The fiscal body may recommend a reduction of the delinquent tax liability in an amount that differs from the amount of reduction recommended by the board.
    (b) The fiscal body shall:
        (1) publish notice under IC 5-3-1 of its consideration of the petition under this section; and
        (2) forward to the department written notice of its action under this section.
    Sec. 7. (a) On receipt by the department of a recommendation by the fiscal body to waive or reduce the delinquent tax liability, the department shall:
        (1) review:
            (A) the petition and all other materials submitted by the board; and
            (B) the notice received from the fiscal body; and
        (2) subject to subsection (b), determine whether to:
            (A) deny the petition;
            (B) waive the delinquent tax liability; or
            (C) reduce the delinquent tax liability by a specified amount.
The department may reduce the delinquent tax liability in an amount that differs from the amount of reduction recommended by the board or the fiscal body.
    (b) The department's determination to waive or reduce the delinquent tax liability under subsection (a) is subject to the limitation in section 8(f)(2) of this chapter.
    Sec. 8. (a) The department shall give notice of its determination under section 7 of this chapter and the right to seek an appeal of the determination by mail to:
        (1) the petitioner;
        (2) the owner, if different from the petitioner;
        (3) all persons that have, as of the date the petition was filed under section 2 of this chapter, a substantial property interest of public record in the brownfield;
        (4) the assessor of the township in which the brownfield is located;
        (5) the board;
        (6) the fiscal body; and
        (7) the county auditor.
    (b) A person aggrieved by a determination of the department under section 7 of this chapter may obtain an additional review by the department and a public hearing by filing a petition for review with the county auditor of the county in which the brownfield is located not more than thirty (30) days after the department gives notice of the determination under subsection (a). The county auditor shall transmit the petition to the department not more than ten (10) days after the petition is filed.

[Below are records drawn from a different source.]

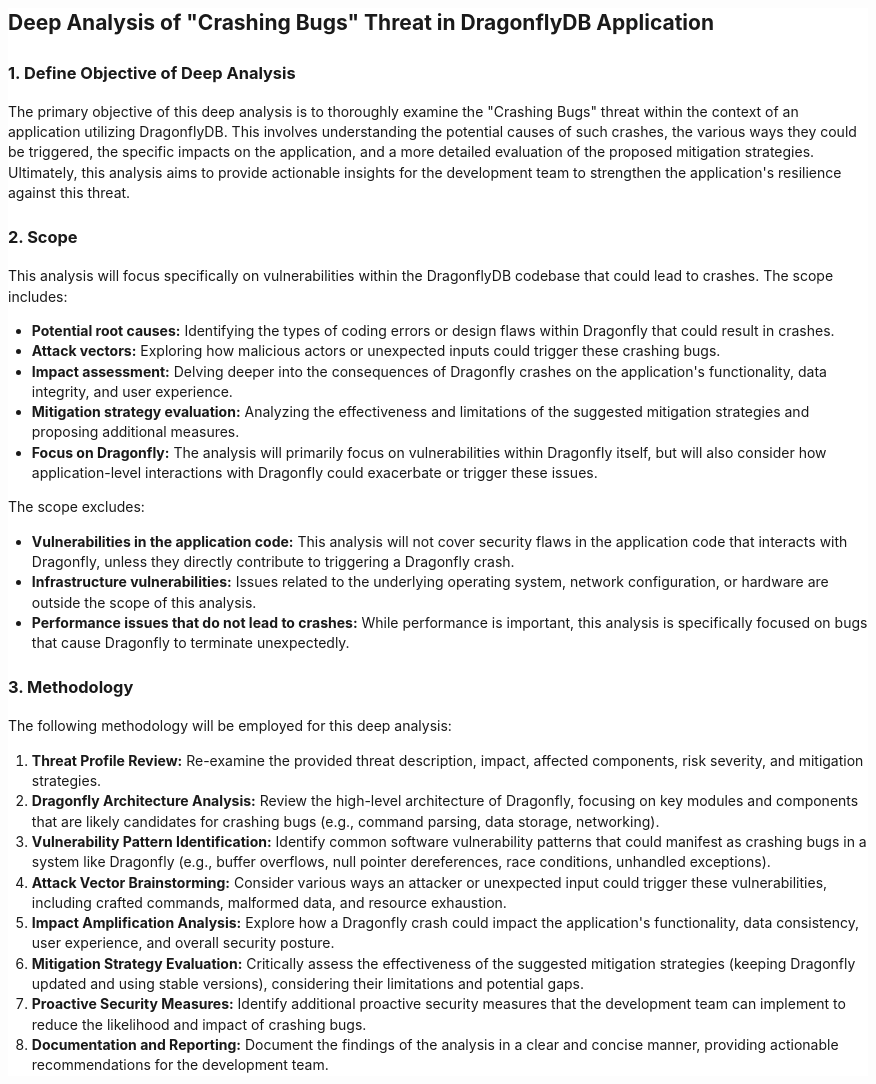 ## Deep Analysis of "Crashing Bugs" Threat in DragonflyDB Application

### 1. Define Objective of Deep Analysis

The primary objective of this deep analysis is to thoroughly examine the "Crashing Bugs" threat within the context of an application utilizing DragonflyDB. This involves understanding the potential causes of such crashes, the various ways they could be triggered, the specific impacts on the application, and a more detailed evaluation of the proposed mitigation strategies. Ultimately, this analysis aims to provide actionable insights for the development team to strengthen the application's resilience against this threat.

### 2. Scope

This analysis will focus specifically on vulnerabilities within the DragonflyDB codebase that could lead to crashes. The scope includes:

* **Potential root causes:** Identifying the types of coding errors or design flaws within Dragonfly that could result in crashes.
* **Attack vectors:** Exploring how malicious actors or unexpected inputs could trigger these crashing bugs.
* **Impact assessment:**  Delving deeper into the consequences of Dragonfly crashes on the application's functionality, data integrity, and user experience.
* **Mitigation strategy evaluation:**  Analyzing the effectiveness and limitations of the suggested mitigation strategies and proposing additional measures.
* **Focus on Dragonfly:** The analysis will primarily focus on vulnerabilities within Dragonfly itself, but will also consider how application-level interactions with Dragonfly could exacerbate or trigger these issues.

The scope excludes:

* **Vulnerabilities in the application code:** This analysis will not cover security flaws in the application code that interacts with Dragonfly, unless they directly contribute to triggering a Dragonfly crash.
* **Infrastructure vulnerabilities:**  Issues related to the underlying operating system, network configuration, or hardware are outside the scope of this analysis.
* **Performance issues that do not lead to crashes:**  While performance is important, this analysis is specifically focused on bugs that cause Dragonfly to terminate unexpectedly.

### 3. Methodology

The following methodology will be employed for this deep analysis:

1. **Threat Profile Review:**  Re-examine the provided threat description, impact, affected components, risk severity, and mitigation strategies.
2. **Dragonfly Architecture Analysis:**  Review the high-level architecture of Dragonfly, focusing on key modules and components that are likely candidates for crashing bugs (e.g., command parsing, data storage, networking).
3. **Vulnerability Pattern Identification:**  Identify common software vulnerability patterns that could manifest as crashing bugs in a system like Dragonfly (e.g., buffer overflows, null pointer dereferences, race conditions, unhandled exceptions).
4. **Attack Vector Brainstorming:**  Consider various ways an attacker or unexpected input could trigger these vulnerabilities, including crafted commands, malformed data, and resource exhaustion.
5. **Impact Amplification Analysis:**  Explore how a Dragonfly crash could impact the application's functionality, data consistency, user experience, and overall security posture.
6. **Mitigation Strategy Evaluation:**  Critically assess the effectiveness of the suggested mitigation strategies (keeping Dragonfly updated and using stable versions), considering their limitations and potential gaps.
7. **Proactive Security Measures:**  Identify additional proactive security measures that the development team can implement to reduce the likelihood and impact of crashing bugs.
8. **Documentation and Reporting:**  Document the findings of the analysis in a clear and concise manner, providing actionable recommendations for the development team.
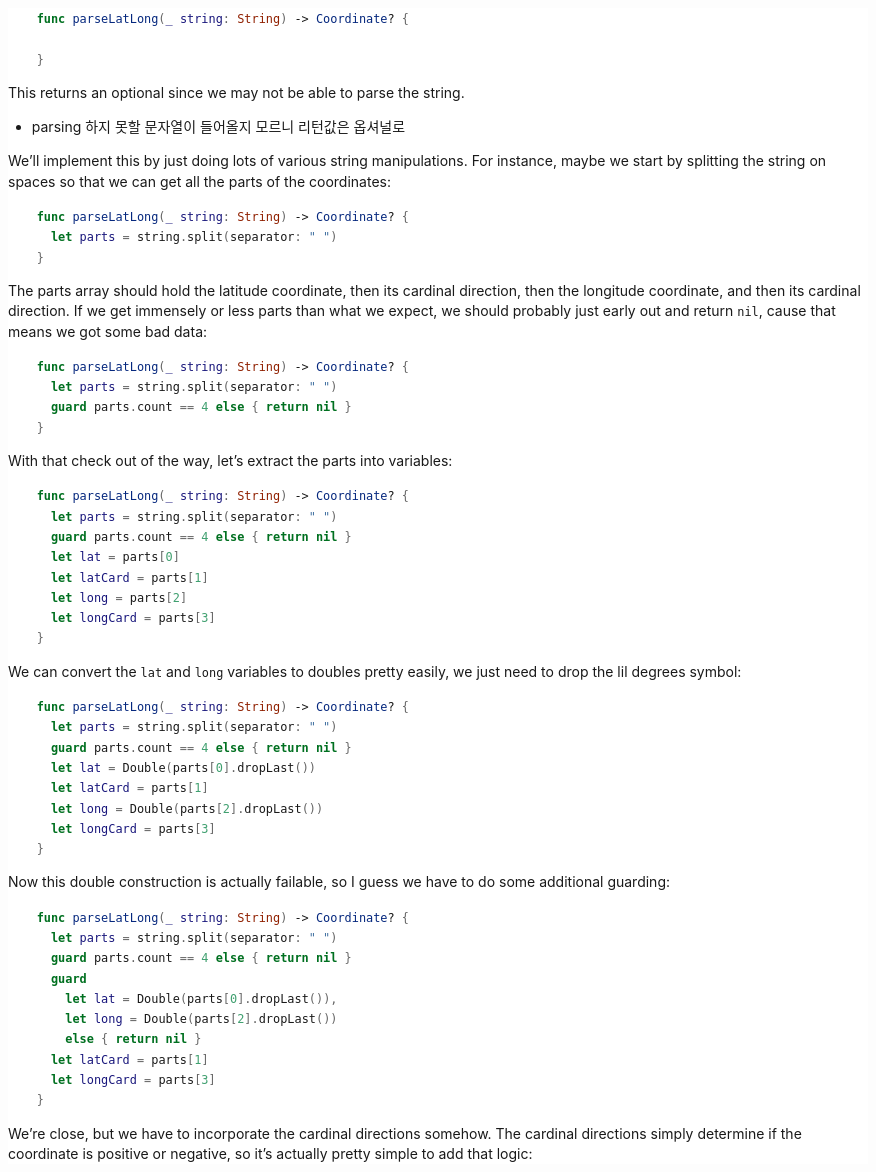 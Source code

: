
 ```swift
    func parseLatLong(_ string: String) -> Coordinate? {
    
    }
```
This returns an optional since we may not be able to parse the string.
- parsing 하지 못할 문자열이 들어올지 모르니 리턴값은 옵셔널로

We’ll implement this by just doing lots of various string manipulations. For instance, maybe we start by splitting the string on spaces so that we can get all the parts of the coordinates:
```swift
    func parseLatLong(_ string: String) -> Coordinate? {
      let parts = string.split(separator: " ")
    }
```
The parts array should hold the latitude coordinate, then its cardinal direction, then the longitude coordinate, and then its cardinal direction. If we get immensely or less parts than what we expect, we should probably just early out and return `nil`, cause that means we got some bad data:
```swift
    func parseLatLong(_ string: String) -> Coordinate? {
      let parts = string.split(separator: " ")
      guard parts.count == 4 else { return nil }
    }
```
With that check out of the way, let’s extract the parts into variables:
```swift
    func parseLatLong(_ string: String) -> Coordinate? {
      let parts = string.split(separator: " ")
      guard parts.count == 4 else { return nil }
      let lat = parts[0]
      let latCard = parts[1]
      let long = parts[2]
      let longCard = parts[3]
    }
```
We can convert the `lat` and `long` variables to doubles pretty easily, we just need to drop the lil degrees symbol:
```swift
    func parseLatLong(_ string: String) -> Coordinate? {
      let parts = string.split(separator: " ")
      guard parts.count == 4 else { return nil }
      let lat = Double(parts[0].dropLast())
      let latCard = parts[1]
      let long = Double(parts[2].dropLast())
      let longCard = parts[3]
    }
```
Now this double construction is actually failable, so I guess we have to do some additional guarding:
```swift
    func parseLatLong(_ string: String) -> Coordinate? {
      let parts = string.split(separator: " ")
      guard parts.count == 4 else { return nil }
      guard
        let lat = Double(parts[0].dropLast()),
        let long = Double(parts[2].dropLast())
        else { return nil }
      let latCard = parts[1]
      let longCard = parts[3]
    }
```
We’re close, but we have to incorporate the cardinal directions somehow. The cardinal directions simply determine if the coordinate is positive or negative, so it’s actually pretty simple to add that logic:

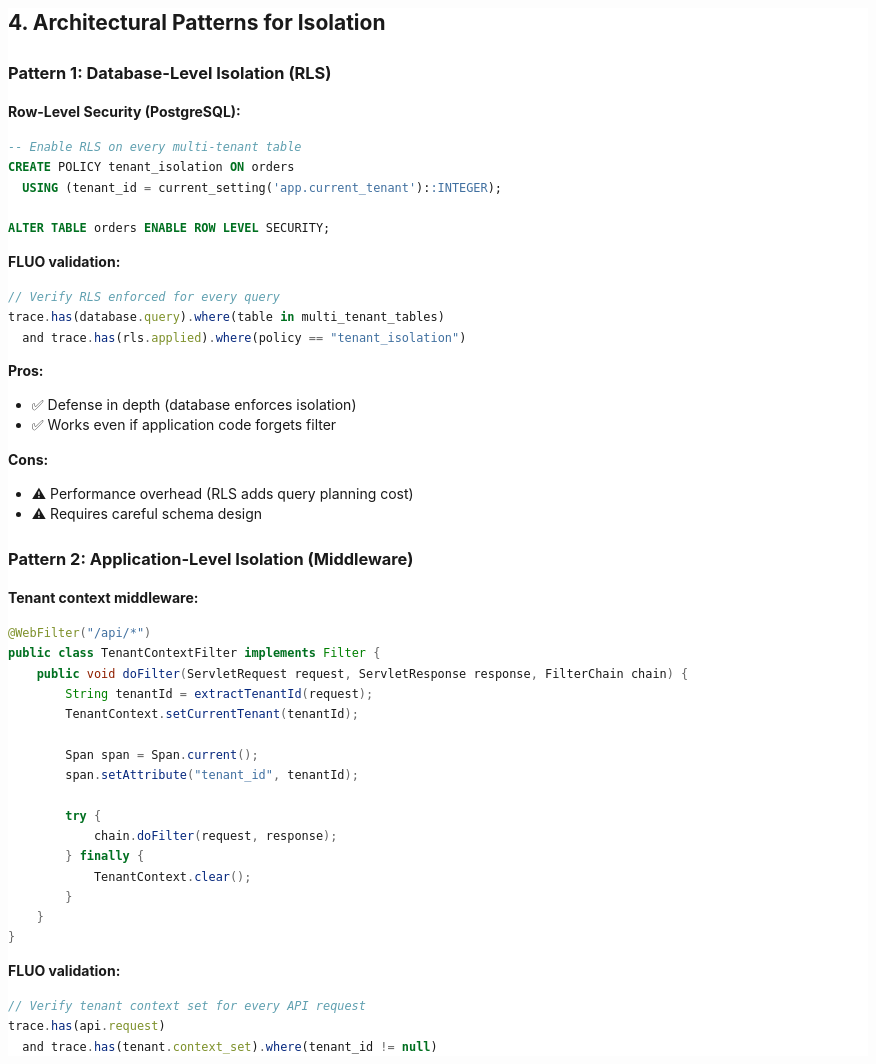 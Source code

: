 
## 4. Architectural Patterns for Isolation

### Pattern 1: Database-Level Isolation (RLS)

**Row-Level Security (PostgreSQL):**
```sql
-- Enable RLS on every multi-tenant table
CREATE POLICY tenant_isolation ON orders
  USING (tenant_id = current_setting('app.current_tenant')::INTEGER);

ALTER TABLE orders ENABLE ROW LEVEL SECURITY;
```

**FLUO validation:**
```javascript
// Verify RLS enforced for every query
trace.has(database.query).where(table in multi_tenant_tables)
  and trace.has(rls.applied).where(policy == "tenant_isolation")
```

**Pros:**
- ✅ Defense in depth (database enforces isolation)
- ✅ Works even if application code forgets filter

**Cons:**
- ⚠️ Performance overhead (RLS adds query planning cost)
- ⚠️ Requires careful schema design

### Pattern 2: Application-Level Isolation (Middleware)

**Tenant context middleware:**
```java
@WebFilter("/api/*")
public class TenantContextFilter implements Filter {
    public void doFilter(ServletRequest request, ServletResponse response, FilterChain chain) {
        String tenantId = extractTenantId(request);
        TenantContext.setCurrentTenant(tenantId);

        Span span = Span.current();
        span.setAttribute("tenant_id", tenantId);

        try {
            chain.doFilter(request, response);
        } finally {
            TenantContext.clear();
        }
    }
}
```

**FLUO validation:**
```javascript
// Verify tenant context set for every API request
trace.has(api.request)
  and trace.has(tenant.context_set).where(tenant_id != null)
```
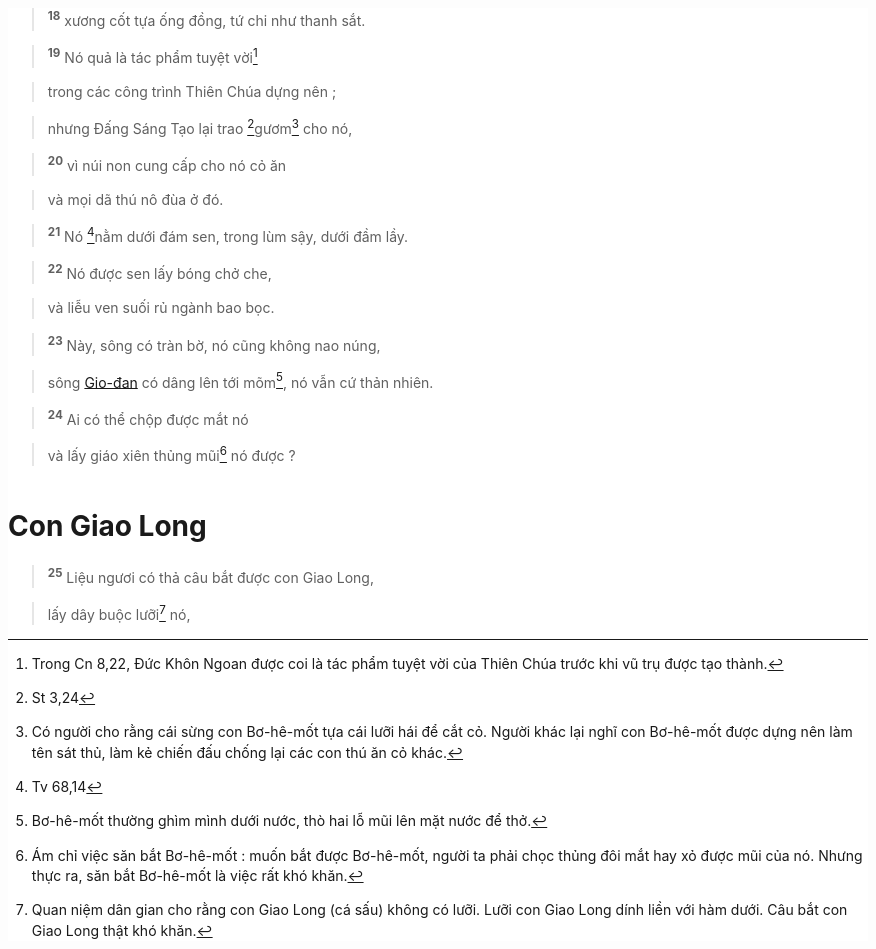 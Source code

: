 
> <sup><b>18</b></sup> xương cốt tựa ống đồng, tứ chi như thanh sắt.
>


> <sup><b>19</b></sup> Nó quả là tác phẩm tuyệt vời[^14-3f85bfb7-7fd3-4dff-ab93-b9403f42e793]
>


> trong các công trình Thiên Chúa dựng nên ;
>


> nhưng Đấng Sáng Tạo lại trao [^10@-3f85bfb7-7fd3-4dff-ab93-b9403f42e793]gươm[^15-3f85bfb7-7fd3-4dff-ab93-b9403f42e793] cho nó,
>


> <sup><b>20</b></sup> vì núi non cung cấp cho nó cỏ ăn
>


> và mọi dã thú nô đùa ở đó.
>


> <sup><b>21</b></sup> Nó [^11@-3f85bfb7-7fd3-4dff-ab93-b9403f42e793]nằm dưới đám sen, trong lùm sậy, dưới đầm lầy.
>


> <sup><b>22</b></sup> Nó được sen lấy bóng chở che,
>


> và liễu ven suối rủ ngành bao bọc.
>


> <sup><b>23</b></sup> Này, sông có tràn bờ, nó cũng không nao núng,
>


> sông [Gio-đan]() có dâng lên tới mõm[^16-3f85bfb7-7fd3-4dff-ab93-b9403f42e793], nó vẫn cứ thản nhiên.
>


> <sup><b>24</b></sup> Ai có thể chộp được mắt nó
>


> và lấy giáo xiên thủng mũi[^17-3f85bfb7-7fd3-4dff-ab93-b9403f42e793] nó được ?
>


# Con Giao Long

> <sup><b>25</b></sup> Liệu ngươi có thả câu bắt được con Giao Long,
>


> lấy dây buộc lưỡi[^18-3f85bfb7-7fd3-4dff-ab93-b9403f42e793] nó,
>


[^1-3f85bfb7-7fd3-4dff-ab93-b9403f42e793]: Thiên Chúa đưa ông Gióp từ kinh ngạc này đến kinh ngạc khác. Kết luận : Người buộc ông phải rút lại ý định kiện tụng. *Kẻ tranh luận, kẻ kêu trách* chính là ông Gióp.
[^2-3f85bfb7-7fd3-4dff-ab93-b9403f42e793]: Cc. 40,3-5 : ông Gióp trả lời Đức Chúa : ông thú nhận mình không có khả năng gì để hiểu đường lối Thiên Chúa hoạch định. Giờ đây, qua những khổ đau ông chịu, ông nhận ra rằng Thiên Chúa nói với ông một cách thân tình trong mầu nhiệm tình thương của Người. Sự hiện diện và lời dạy bảo của Người khiến ông cảm thấy dường như tai hoạ và khổ đau đã tan biến !
[^3-3f85bfb7-7fd3-4dff-ab93-b9403f42e793]: Cc. 40,8-14 vẫn cùng giọng điệu với lời dạy thứ nhất : mang tính châm biếm về con người không có khả năng giống như Thiên Chúa trong phạm vi luân lý.
[^4-3f85bfb7-7fd3-4dff-ab93-b9403f42e793]: Ông Gióp đã sai lầm khi muốn đòi Thiên Chúa ra toà để tranh luận về sự công chính : Tưởng mình là công chính, cho Thiên Chúa là bất công đối với mình.
[^5-3f85bfb7-7fd3-4dff-ab93-b9403f42e793]: *Tay* tượng trưng cho sức mạnh, quyền năng của Thiên Chúa cũng như của con người (x. Xh 15,16 ; Tv 77,15-16 ; 89,14 ; 98,1 ; Is 40,10 ; 51,5 ; 59,16). Vì không có quyền năng như Thiên Chúa, nên con người không có quyền đặt vấn đề tranh luận với Thiên Chúa.
[^6-3f85bfb7-7fd3-4dff-ab93-b9403f42e793]: Ông Gióp được mời gọi có những phẩm tính của Thiên Chúa (x. Tv 21,6 ; 45,4 ; 104,1).
[^7-3f85bfb7-7fd3-4dff-ab93-b9403f42e793]: Một thách đố : Liệu ông Gióp có thể làm được sấm, sét như Thiên Chúa không ?
[^8-3f85bfb7-7fd3-4dff-ab93-b9403f42e793]: Ám chỉ âm phủ.
[^9-3f85bfb7-7fd3-4dff-ab93-b9403f42e793]: Nếu ông Gióp làm được những gì mà ông trách Thiên Chúa không chịu làm, thì ông có thể cứu được mình.
[^10-3f85bfb7-7fd3-4dff-ab93-b9403f42e793]: 40,15 – 41,26 có một văn phong khác với phần trên : không có tính châm biếm, mà chỉ mô tả hai con thú kỳ quái với dụng ý giáo huấn. Có lẽ con thú Bơ-hê-mốt là hà mã, con Giao Long là cá sấu.
[^11-3f85bfb7-7fd3-4dff-ab93-b9403f42e793]: Con thú Bơ-hê-mốt được nói đến có tập tính như con hà mã. Bơ-hê-mốt kiếm ăn vừa ở dưới nước vừa ở trên cạn. Nó ăn cây cỏ.
[^12-3f85bfb7-7fd3-4dff-ab93-b9403f42e793]: Thăn thịt giữa bụng và lưng là nơi toả sức mạnh (x. Nk 2,2) ; đặc biệt nơi con vật đực có liên hệ đến sức mạnh và khả năng tính dục. Nếu làm hại thăn thịt ấy, thì con vật bị yếu đi và nên vô dụng (x. Đnl 33,11 ; Tv 69,24).
[^13-3f85bfb7-7fd3-4dff-ab93-b9403f42e793]: Đuôi con Bơ-hê-mốt nhỏ xíu so với cái thân to kếch xù. Có người cho rằng cái đuôi con vật có liên hệ đến cơ quan sinh dục. Khi đuôi giổng lên thường biểu thị sự kích thích và sức mạnh ; còn đuôi cụp xuống thì ngược lại.
[^14-3f85bfb7-7fd3-4dff-ab93-b9403f42e793]: Trong Cn 8,22, Đức Khôn Ngoan được coi là tác phẩm tuyệt vời của Thiên Chúa trước khi vũ trụ được tạo thành.
[^15-3f85bfb7-7fd3-4dff-ab93-b9403f42e793]: Có người cho rằng cái sừng con Bơ-hê-mốt tựa cái lưỡi hái để cắt cỏ. Người khác lại nghĩ con Bơ-hê-mốt được dựng nên làm tên sát thủ, làm kẻ chiến đấu chống lại các con thú ăn cỏ khác.
[^16-3f85bfb7-7fd3-4dff-ab93-b9403f42e793]: Bơ-hê-mốt thường ghìm mình dưới nước, thò hai lỗ mũi lên mặt nước để thở.
[^17-3f85bfb7-7fd3-4dff-ab93-b9403f42e793]: Ám chỉ việc săn bắt Bơ-hê-mốt : muốn bắt được Bơ-hê-mốt, người ta phải chọc thủng đôi mắt hay xỏ được mũi của nó. Nhưng thực ra, săn bắt Bơ-hê-mốt là việc rất khó khăn.
[^18-3f85bfb7-7fd3-4dff-ab93-b9403f42e793]: Quan niệm dân gian cho rằng con Giao Long (cá sấu) không có lưỡi. Lưỡi con Giao Long dính liền với hàm dưới. Câu bắt con Giao Long thật khó khăn.
[^19-3f85bfb7-7fd3-4dff-ab93-b9403f42e793]: Cc. 27-28 nhân cách hoá con Giao Long. Khi bị bắt, chắc chắn con vật này không nài nỉ con người thương hại tha cho nó. Giao ước ở đây chắc chắn dành phần bất lợi cho kẻ chiến bại : làm nô lệ mãn đời.
[^20-3f85bfb7-7fd3-4dff-ab93-b9403f42e793]: Chim bồ câu và chim sẻ thường được trẻ em ở miền Cận Đông dùng làm con vật để chơi đùa.
[^21-3f85bfb7-7fd3-4dff-ab93-b9403f42e793]: X. Is 23,8 ; Dcr 14,21 ; Cn 31,24.
[^22-3f85bfb7-7fd3-4dff-ab93-b9403f42e793]: Một thứ vũ khí đầu nhọn đâm con vật.
[^1@-3f85bfb7-7fd3-4dff-ab93-b9403f42e793]: G 33,13; 38,3
[^2@-3f85bfb7-7fd3-4dff-ab93-b9403f42e793]: St 18,27; Is 6,5
[^3@-3f85bfb7-7fd3-4dff-ab93-b9403f42e793]: G 9,17
[^4@-3f85bfb7-7fd3-4dff-ab93-b9403f42e793]: G 38,3
[^5@-3f85bfb7-7fd3-4dff-ab93-b9403f42e793]: G 32,3
[^6@-3f85bfb7-7fd3-4dff-ab93-b9403f42e793]: G 37,4-5
[^7@-3f85bfb7-7fd3-4dff-ab93-b9403f42e793]: Xh 14,24
[^8@-3f85bfb7-7fd3-4dff-ab93-b9403f42e793]: Ds 16,31-34
[^9@-3f85bfb7-7fd3-4dff-ab93-b9403f42e793]: St 2,7.19; Gv 3,19-21
[^10@-3f85bfb7-7fd3-4dff-ab93-b9403f42e793]: St 3,24
[^11@-3f85bfb7-7fd3-4dff-ab93-b9403f42e793]: Tv 68,14
[^12@-3f85bfb7-7fd3-4dff-ab93-b9403f42e793]: Is 37,29; Ed 19,4.9
[^13@-3f85bfb7-7fd3-4dff-ab93-b9403f42e793]: Ed 32,4-5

    (c) On receipt by the department of a petition for review, the department shall set a date, time, and place for a hearing. At least ten (10) days before the date fixed for the hearing, the department shall give notice by mail of the date, time, and place fixed for the hearing to:
        (1) the person that filed the appeal;
        (2) the petitioner;
        (3) the owner, if different from the petitioner;
        (4) all persons that have, as of the date the petition is filed, a substantial interest of public record in the brownfield;
        (5) the assessor of the township in which the brownfield is located;
        (6) the board;
        (7) the fiscal body; and
        (8) the county auditor.
    (d) After the hearing, the department shall give the parties listed in subsection (c) notice by mail of the final determination of the department. The department's final determination under this subsection is subject to the limitation in subsection (f)(2).
    (e) The petitioner under section 2 of this chapter shall provide to the county auditor reasonable proof of ownership of the brownfield:
        (1) if a petition is not filed under subsection (b), at least thirty (30) days but not more than one hundred twenty (120) days after notice is given under subsection (a); or
        (2) after notice is given under subsection (d) but not more than ninety (90) days after notice is given under subsection (d).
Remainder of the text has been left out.